• RECORDS SUPPLIED:
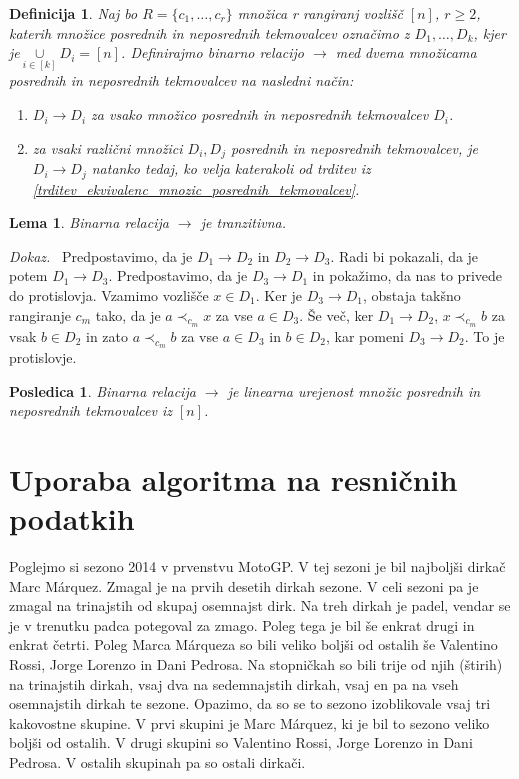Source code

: \documentclass[a4paper, 12pt]{book}
\newtheorem{definicija}{Definicija}[chapter]
\newtheorem{lema}{Lema}[chapter]
\newtheorem{posledica}{Posledica}[chapter]
\newenvironment{dokaz}{\emph{Dokaz.}\ }{\hspace{\fill}{$\Box$}}
\begin{document}
\begin{definicija}
\label{definicija_relacije_mnozic_posrednih_tekmovalcev}
    Naj bo $R = \{ c_1, \dots, c_r \}$ množica r rangiranj vozlišč $[n]$, $r \geq 2$, katerih množice posrednih in neposrednih tekmovalcev označimo z $D_1, \dots, D_k$, kjer je$\underset{i \in [k]}{\cup} D_i = [n]$. Definirajmo binarno relacijo $\rightarrow$ med dvema množicama posrednih in neposrednih tekmovalcev na nasledni način:
    \begin{enumerate}[label=(\roman*)]
        \item $D_i \rightarrow D_i$ za vsako množico posrednih in neposrednih tekmovalcev $D_i$.
        \item za vsaki različni množici $D_i, D_j$ posrednih in neposrednih tekmovalcev, je $D_i \rightarrow D_j$ natanko tedaj, ko velja katerakoli od trditev iz \ref{trditev_ekvivalenc_mnozic_posrednih_tekmovalcev}.
    \end{enumerate}
\end{definicija}

\begin{lema}
    Binarna relacija $\rightarrow$ je tranzitivna.
\end{lema}
\begin{dokaz}
    Predpostavimo, da je $D_1 \rightarrow D_2$ in $D_2 \rightarrow D_3$. Radi bi pokazali, da je potem $D_1 \rightarrow D_3$. Predpostavimo, da je $D_3 \rightarrow D_1$ in pokažimo, da nas to privede do protislovja. Vzamimo vozlišče $x \in D_1$. Ker je $D_3 \rightarrow D_1$, obstaja takšno rangiranje $c_m$ tako, da je $a \prec_{c_m} x$ za vse $a \in D_3$. Še več, ker $D_1 \rightarrow D_2$, $x \prec_{c_m} b$ za vsak $b \in D_2$ in zato $a \prec_{c_m} b$ za vse $a \in D_3$ in $b \in D_2$, kar pomeni $D_3 \rightarrow D_2$. To je protislovje.
\end{dokaz}

\begin{posledica}
    Binarna relacija $\rightarrow$ je linearna urejenost množic posrednih in neposrednih tekmovalcev iz $[n]$.
\end{posledica}


\section{Uporaba algoritma na resničnih podatkih}

Poglejmo si sezono 2014 v prvenstvu MotoGP. V tej sezoni je bil najboljši dirkač Marc Márquez. Zmagal je na prvih desetih dirkah sezone. V celi sezoni pa je zmagal na trinajstih od skupaj osemnajst dirk. Na treh dirkah je padel, vendar se je v trenutku padca potegoval za zmago. Poleg tega je bil še enkrat drugi in enkrat četrti. Poleg Marca Márqueza so bili veliko boljši od ostalih še Valentino Rossi, Jorge Lorenzo in Dani Pedrosa. Na stopničkah so bili trije od njih (štirih) na trinajstih dirkah, vsaj dva na sedemnajstih dirkah, vsaj en pa na vseh osemnajstih dirkah te sezone. Opazimo, da so se to sezono izoblikovale vsaj tri kakovostne skupine. V prvi skupini je Marc Márquez, ki je bil to sezono veliko boljši od ostalih. V drugi skupini so Valentino Rossi, Jorge Lorenzo in Dani Pedrosa. V ostalih skupinah pa so ostali dirkači.
\end{document}

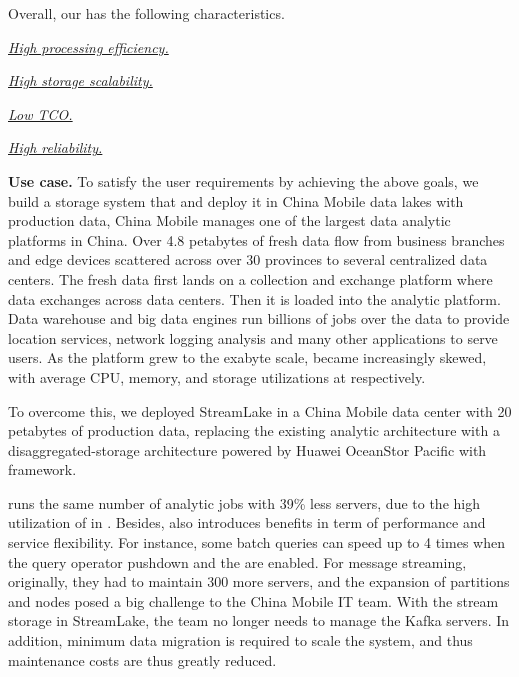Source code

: Overall, our \sys has the following characteristics.


\noindent \underline{\textit{High processing efficiency.}} 


\noindent \underline{\textit{High storage scalability.}}


\noindent \underline{\textit{Low TCO.}} 


\noindent \underline{\textit{High reliability.}}

\noindent \textbf{Use case.} To satisfy the user requirements by achieving the above goals, we build a storage system \sys that  and deploy it in China Mobile data lakes with production data,   China Mobile manages one of the largest data analytic platforms in China.
Over 4.8 petabytes  of fresh data flow from business branches and edge devices scattered across over 30 provinces to several centralized data centers. The fresh data first lands on a collection and exchange platform where data exchanges across data centers. Then it is loaded into the analytic platform. Data warehouse and big data engines run billions of jobs  over the data to provide location services, network logging analysis and many other applications to serve users.
As the platform grew to the exabyte scale,  became increasingly skewed, with average CPU, memory, and storage utilizations at  respectively.




To overcome this, we deployed StreamLake in a China Mobile data center with 20 petabytes of production data, replacing the existing analytic architecture with a disaggregated-storage architecture powered by Huawei OceanStor Pacific with  \sys framework.

\sys runs the same number of analytic jobs with 39\% less servers, due to the high utilization of  in \sys. Besides, \sys also introduces  benefits in term of performance and service flexibility. For instance, some batch queries can speed up to 4 times when the query operator pushdown and the \brain are enabled. 
For message streaming, originally, they had to maintain 300 more \kafka servers, and the expansion of partitions and nodes posed a big challenge to the China Mobile IT team. With the stream storage in StreamLake, the team no longer needs to  manage the Kafka servers. In addition, minimum data migration is required to scale the system, and thus maintenance costs are thus greatly reduced. 


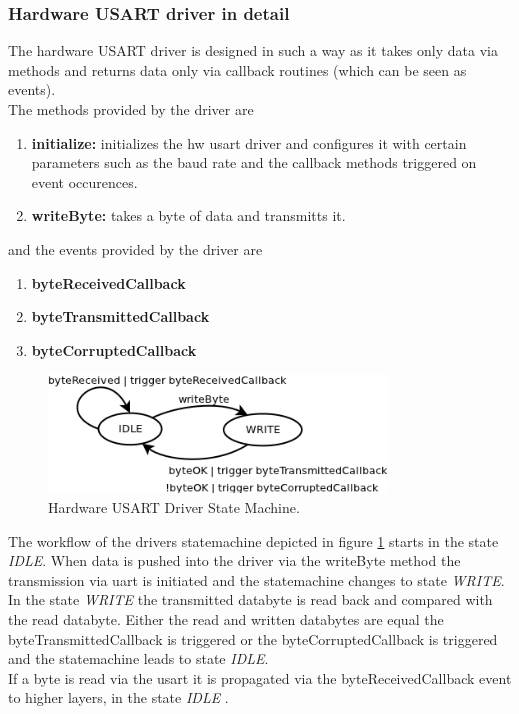 \subsubsection{Hardware USART driver in detail}
\label{sec:bus:design:layer1:interface:hwuart}

The hardware USART driver is designed in such a way as it takes only data via methods and returns data only via callback routines (which can be seen as events).\\

The methods provided by the driver are

\begin{enumerate}
 \item \textbf{initialize: } initializes the hw usart driver and configures it with certain parameters such as the baud rate and the callback methods triggered on event occurences.
 \item \textbf{writeByte: } takes a byte of data and transmitts it.
\end{enumerate}

and the events provided by the driver are

\begin{enumerate}
 \item \textbf{byteReceivedCallback}
 \item \textbf{byteTransmittedCallback}
 \item \textbf{byteCorruptedCallback}
\end{enumerate}

\begin{figure}[h]
\centering
\includegraphics[width=0.8\textwidth]{../images/hwuart_statemachine.png}
\caption{Hardware USART Driver State Machine.}
\label{fig:bus:design:layer1:interface:hwuart}
\end{figure}

The workflow of the drivers statemachine depicted in figure \ref{fig:bus:design:layer1:interface:hwuart} starts in the state \textit{IDLE}.
When data is pushed into the driver via the writeByte method the transmission via uart is initiated and the statemachine changes to state \textit{WRITE}.\\

In the state \textit{WRITE} the transmitted databyte is read back and compared with the read databyte. 
Either the read and written databytes are equal the byteTransmittedCallback is triggered or the byteCorruptedCallback is triggered and the statemachine leads to state \textit{IDLE}.\\

If a byte is read via the usart it is propagated via the byteReceivedCallback event to higher layers, in the state \textit{IDLE} .\\
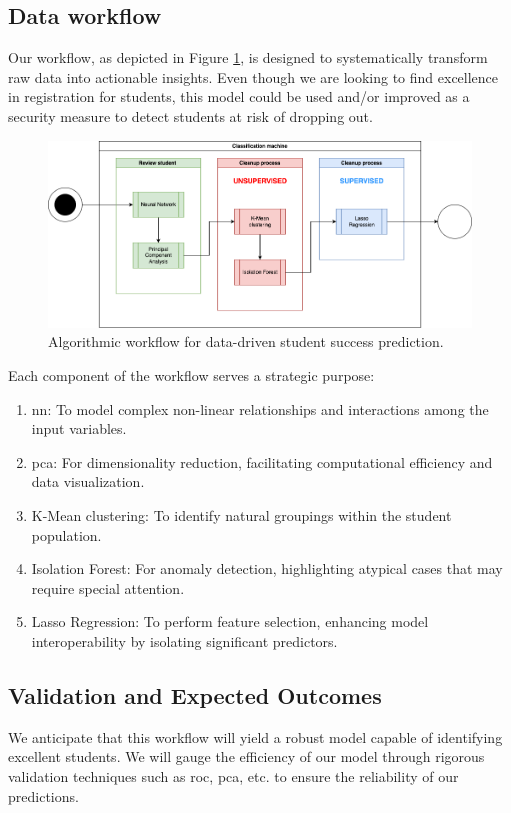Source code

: \documentclass[../main.tex]{subfiles}
\begin{document}
\subsection{Data workflow}
\label{subsec:conceptualimplementation_dataworkflow}

Our workflow, as depicted in Figure \ref{fig:dataworkflow}, is designed to systematically transform raw data into actionable insights. Even though we are looking to find excellence in registration for students, this model could be used and/or improved as a security measure to detect students at risk of dropping out.

\begin{figure}
    \centering
    \includegraphics[width=1\linewidth]{res//diagram/ML Workflow.png}
    \caption{Algorithmic workflow for data-driven student success prediction.}
    \label{fig:dataworkflow}
\end{figure}

Each component of the workflow serves a strategic purpose:

\begin{enumerate}
    \item \acrfull{nn}: To model complex non-linear relationships and interactions among the input variables.
    \item \acrfull{pca}: For dimensionality reduction, facilitating computational efficiency and data visualization.
    \item K-Mean clustering: To identify natural groupings within the student population.
    \item Isolation Forest: For anomaly detection, highlighting atypical cases that may require special attention.
    \item Lasso Regression: To perform feature selection, enhancing model interoperability by isolating significant predictors.
\end{enumerate}

\subsection{Validation and Expected Outcomes}
We anticipate that this workflow will yield a robust model capable of identifying excellent students. We will gauge the efficiency of our model through rigorous validation techniques such as \acrfull{roc}, \acrfull{pca}, etc. to ensure the reliability of our predictions. 
\end{document}
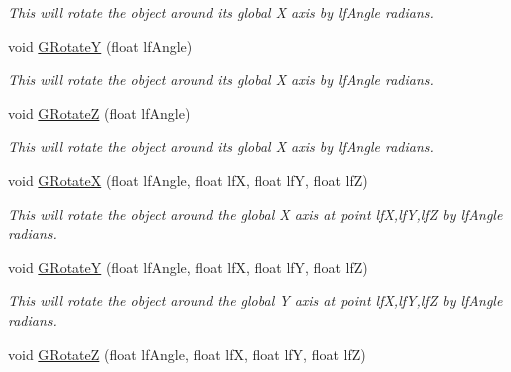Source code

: \begin{DoxyCompactItemize}
\begin{DoxyCompactList}\small\item\em This will rotate the object around its global X axis by lfAngle radians. \end{DoxyCompactList}\item 
\hypertarget{classc_matrix4_a0ae1a3c85f3b00127217b67c7d75a7cc}{
void \hyperlink{classc_matrix4_a0ae1a3c85f3b00127217b67c7d75a7cc}{GRotateY} (float lfAngle)}
\label{classc_matrix4_a0ae1a3c85f3b00127217b67c7d75a7cc}

\begin{DoxyCompactList}\small\item\em This will rotate the object around its global X axis by lfAngle radians. \end{DoxyCompactList}\item 
\hypertarget{classc_matrix4_a1d082ca0f1c634d262309eb75a9e2df5}{
void \hyperlink{classc_matrix4_a1d082ca0f1c634d262309eb75a9e2df5}{GRotateZ} (float lfAngle)}
\label{classc_matrix4_a1d082ca0f1c634d262309eb75a9e2df5}

\begin{DoxyCompactList}\small\item\em This will rotate the object around its global X axis by lfAngle radians. \end{DoxyCompactList}\item 
\hypertarget{classc_matrix4_a517140950c736c74a44d34704b44c83d}{
void \hyperlink{classc_matrix4_a517140950c736c74a44d34704b44c83d}{GRotateX} (float lfAngle, float lfX, float lfY, float lfZ)}
\label{classc_matrix4_a517140950c736c74a44d34704b44c83d}

\begin{DoxyCompactList}\small\item\em This will rotate the object around the global X axis at point lfX,lfY,lfZ by lfAngle radians. \end{DoxyCompactList}\item 
\hypertarget{classc_matrix4_a5b1505c43d9382bc625fc1eb53d44360}{
void \hyperlink{classc_matrix4_a5b1505c43d9382bc625fc1eb53d44360}{GRotateY} (float lfAngle, float lfX, float lfY, float lfZ)}
\label{classc_matrix4_a5b1505c43d9382bc625fc1eb53d44360}

\begin{DoxyCompactList}\small\item\em This will rotate the object around the global Y axis at point lfX,lfY,lfZ by lfAngle radians. \end{DoxyCompactList}\item 
\hypertarget{classc_matrix4_a5b357f5686b74e0feeff7eaae070f566}{
void \hyperlink{classc_matrix4_a5b357f5686b74e0feeff7eaae070f566}{GRotateZ} (float lfAngle, float lfX, float lfY, float lfZ)}
\label{classc_matrix4_a5b357f5686b74e0feeff7eaae070f566}


\end{DoxyCompactItemize}
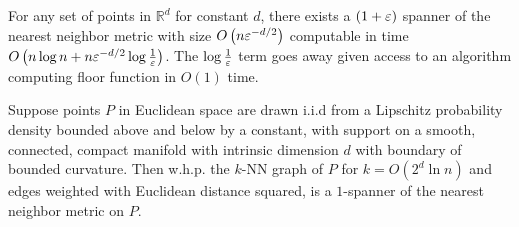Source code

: 
\begin{theorem} \label{thm:general-spanner}
  For any set of points in $\mathbb{R}^d$ for constant $d$, there exists a $(1+\varepsilon)$
  spanner of the nearest neighbor metric
  with size $O\left(n\varepsilon^{-d/2} \right)$ computable in time
  $O\left(n \log n + n\varepsilon^{-d/2}\log{\frac{1}{\varepsilon}}\right)$. The
  $\log{\frac{1}{\varepsilon}}$ term goes away given access to an algorithm
computing floor function
in $O(1)$ time.
\end{theorem}

\begin{theorem} \label{thm:distribution-spanner}
Suppose points $P$ in Euclidean space are drawn i.i.d from a Lipschitz probability density bounded
above and below by a constant, with support on a
smooth, connected, compact manifold with intrinsic dimension $d$ with boundary of bounded curvature. Then w.h.p. the $k$-NN graph of
  $P$ for $k = O(2^d \ln n)$ and edges weighted with Euclidean
  distance squared, is a $1$-spanner of the nearest neighbor
  metric on $P$.
\end{theorem}
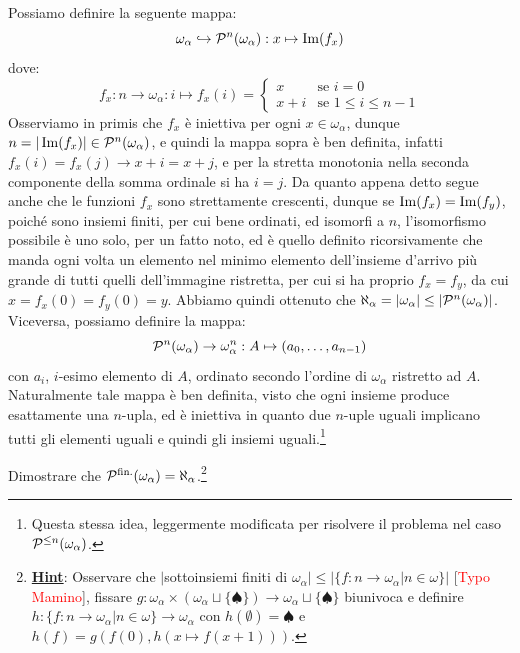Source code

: \begin{soln}
	Possiamo definire la seguente mappa:
	\[ \omega_\alpha \hookrightarrow \ps^n(\omega_\alpha) : x \mapsto \Imm(f_x)
		\]
	dove:
	\[ f_x : n \to \omega_\alpha : i \mapsto f_x(i) = \begin{cases}
		x &\text{se $i = 0$} \\
		x + i &\text{se $1 \leq i \leq n - 1$}
	\end{cases}
		\]
	Osserviamo in primis che $f_x$ \`e iniettiva per ogni $x \in \omega_\alpha$, dunque $n = |\Imm(f_x)| \in \ps^n(\omega_\alpha)$, e quindi la mappa sopra \`e ben definita, infatti $f_x(i) = f_x(j) \to x + i = x + j$,
	e per la stretta monotonia nella seconda componente della somma ordinale si ha $i = j$. Da quanto appena detto segue anche che le funzioni $f_x$ sono strettamente crescenti,
	dunque se $\Imm(f_x) = \Imm(f_y)$, poich\'e sono insiemi finiti, per cui bene ordinati, ed isomorfi a $n$, l'isomorfismo possibile \`e uno solo, per un fatto noto, ed \`e quello definito ricorsivamente che manda ogni volta un elemento 
	nel minimo elemento dell'insieme d'arrivo pi\`u grande di tutti quelli dell'immagine ristretta, per cui si ha proprio $f_x = f_y$, da cui $x = f_x(0) = f_y(0) = y$. Abbiamo quindi ottenuto che $\aleph_\alpha = |\omega_\alpha| \leq |\ps^n(\omega_\alpha)|$.\\
	Viceversa, possiamo definire la mappa:
	\[ \ps^n(\omega_\alpha) \to \omega_\alpha^n : A \mapsto (a_0,\ldots,a_{n-1})
		\]
	con $a_i$, $i$-esimo elemento di $A$, ordinato secondo l'ordine di $\omega_\alpha$ ristretto ad $A$. Naturalmente tale mappa \`e ben definita, visto che ogni insieme produce esattamente una $n$-upla, ed \`e iniettiva in quanto due $n$-uple uguali implicano tutti
	gli elementi uguali e quindi gli insiemi uguali.\footnote{Questa stessa idea, leggermente modificata per risolvere il problema nel caso $\ps^{\leq n}(\omega_\alpha)$.}
\end{soln}

\begin{exercise}
	Dimostrare che $\psf(\omega_\alpha) = \aleph_\alpha$.\footnote{\textbf{\underline{Hint}}: Osservare che $|$sottoinsiemi finiti di $\omega_\alpha| \leq |\{f : n \to \omega_\alpha | n \in \omega\}|$ [\textcolor{red}{Typo Mamino}], fissare $g : \omega_\alpha \times (\omega_\alpha \sqcup \{\spadesuit\}) \to \omega_\alpha \sqcup \{\spadesuit\}$ biunivoca e definire
	$h : \{f : n \to \omega_\alpha | n \in \omega\} \to \omega_\alpha$ con $h(\emptyset) = \spadesuit$ e $h(f) = g(f(0),h(x \mapsto f(x+1)))$.}
\end{exercise}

• TASK DESCRIPTION: Starting at the first line of the records above, set down each line exactly through the one that holds "algoritma na resničnih". Omit pictures.

• SOLVED EXERCISE:
Source code

: \documentclass[a4paper, 12pt]{book}
\newtheorem{definicija}{Definicija}[chapter]
\newtheorem{lema}{Lema}[chapter]
\newtheorem{posledica}{Posledica}[chapter]
\newenvironment{dokaz}{\emph{Dokaz.}\ }{\hspace{\fill}{$\Box$}}
\begin{document}
\begin{definicija}
\label{definicija_relacije_mnozic_posrednih_tekmovalcev}
    Naj bo $R = \{ c_1, \dots, c_r \}$ množica r rangiranj vozlišč $[n]$, $r \geq 2$, katerih množice posrednih in neposrednih tekmovalcev označimo z $D_1, \dots, D_k$, kjer je$\underset{i \in [k]}{\cup} D_i = [n]$. Definirajmo binarno relacijo $\rightarrow$ med dvema množicama posrednih in neposrednih tekmovalcev na nasledni način:
    \begin{enumerate}[label=(\roman*)]
        \item $D_i \rightarrow D_i$ za vsako množico posrednih in neposrednih tekmovalcev $D_i$.
        \item za vsaki različni množici $D_i, D_j$ posrednih in neposrednih tekmovalcev, je $D_i \rightarrow D_j$ natanko tedaj, ko velja katerakoli od trditev iz \ref{trditev_ekvivalenc_mnozic_posrednih_tekmovalcev}.
    \end{enumerate}
\end{definicija}

\begin{lema}
    Binarna relacija $\rightarrow$ je tranzitivna.
\end{lema}
\begin{dokaz}
    Predpostavimo, da je $D_1 \rightarrow D_2$ in $D_2 \rightarrow D_3$. Radi bi pokazali, da je potem $D_1 \rightarrow D_3$. Predpostavimo, da je $D_3 \rightarrow D_1$ in pokažimo, da nas to privede do protislovja. Vzamimo vozlišče $x \in D_1$. Ker je $D_3 \rightarrow D_1$, obstaja takšno rangiranje $c_m$ tako, da je $a \prec_{c_m} x$ za vse $a \in D_3$. Še več, ker $D_1 \rightarrow D_2$, $x \prec_{c_m} b$ za vsak $b \in D_2$ in zato $a \prec_{c_m} b$ za vse $a \in D_3$ in $b \in D_2$, kar pomeni $D_3 \rightarrow D_2$. To je protislovje.
\end{dokaz}

\begin{posledica}
    Binarna relacija $\rightarrow$ je linearna urejenost množic posrednih in neposrednih tekmovalcev iz $[n]$.
\end{posledica}


\section{Uporaba algoritma na resničnih podatkih}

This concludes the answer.